Publication year - 2011
Publication title -
diabetes, obesity and metabolism
Language(s) - English
Resource type - Journals
SCImago Journal Rank - 2.445
H-Index - 128
eISSN - 1463-1326
pISSN - 1462-8902
DOI - 10.1111/j.1463-1326.2011.01358.x
Subject(s) - incretin , medicine , endocrinology , dipeptidyl peptidase , type 2 diabetes , glucagon like peptide 1 , dipeptidyl peptidase 4 , diabetes mellitus , weight loss , gastric inhibitory polypeptide , insulin , gastric bypass , obesity , chemistry , glucagon , enzyme , biochemistry
The mechanism by which incretins and their effect on insulin secretion increase markedly following gastric bypass (GBP) surgery is not fully elucidated.
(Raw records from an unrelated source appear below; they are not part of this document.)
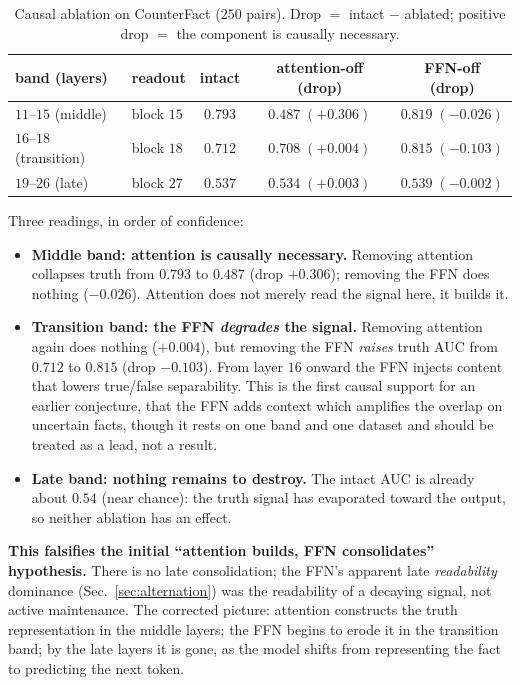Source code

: \documentclass[11pt]{article}
\begin{document}
\begin{table}[h]
\centering
\caption{Causal ablation on CounterFact ($250$ pairs). Drop $=$ intact $-$
ablated; positive drop $=$ the component is causally necessary.}
\label{tab:abl}
\begin{tabular}{llccc}
\toprule
band (layers) & readout & intact & attention-off (drop) & FFN-off (drop) \\
\midrule
$11$--$15$ (middle)     & block $15$ & $0.793$ & $0.487\;(+0.306)$ & $0.819\;(-0.026)$ \\
$16$--$18$ (transition) & block $18$ & $0.712$ & $0.708\;(+0.004)$ & $0.815\;(-0.103)$ \\
$19$--$26$ (late)       & block $27$ & $0.537$ & $0.534\;(+0.003)$ & $0.539\;(-0.002)$ \\
\bottomrule
\end{tabular}
\end{table}

Three readings, in order of confidence:
\begin{itemize}
\item \textbf{Middle band: attention is causally necessary.} Removing
attention collapses truth from $0.793$ to $0.487$ (drop $+0.306$); removing
the FFN does nothing ($-0.026$). Attention does not merely read the signal
here, it builds it.
\item \textbf{Transition band: the FFN \emph{degrades} the signal.} Removing
attention again does nothing ($+0.004$), but removing the FFN \emph{raises}
truth AUC from $0.712$ to $0.815$ (drop $-0.103$). From layer $16$ onward the
FFN injects content that lowers true/false separability. This is the first
causal support for an earlier conjecture, that the FFN adds context which
amplifies the overlap on uncertain facts, though it rests on one band and one
dataset and should be treated as a lead, not a result.
\item \textbf{Late band: nothing remains to destroy.} The intact AUC is
already about $0.54$ (near chance): the truth signal has evaporated toward
the output, so neither ablation has an effect.
\end{itemize}

\textbf{This falsifies the initial ``attention builds, FFN consolidates''
hypothesis.} There is no late consolidation; the FFN's apparent late
\emph{readability} dominance (Sec.~\ref{sec:alternation}) was the readability
of a decaying signal, not active maintenance. The corrected picture: attention
constructs the truth representation in the middle layers; the FFN begins to
erode it in the transition band; by the late layers it is gone, as the model
shifts from representing the fact to predicting the next token.
\end{document}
We hypothesized that a decrease in the activity of dipeptidyl peptidase‐4 (DPP‐4), the enzyme which inactivates incretins, may explain the rise in incretin levels post‐GBP. Fasting plasma DPP‐4 activity was measured after 10‐kg equivalent weight loss by GBP (n = 16) or by caloric restriction (CR,n = 14) in obese patients with type 2 diabetes. DPP‐4 activity decreased after GBP by 11.6% (p = 0.01), but not after CR. The increased peak glucagon‐like peptide‐1 (GLP‐1) and glucose‐dependent insulinotropic polypeptide (GIP) response to oral glucose after GBP did not correlate with DPP‐4 activity. The decrease in fasting plasma DPP‐4 activity after GBP occurred by a mechanism independent of weight loss and did not relate to change in incretin concentrations. Whether the change in DPP‐4 activity contributes to improved diabetes control after GBP remains therefore to be determined.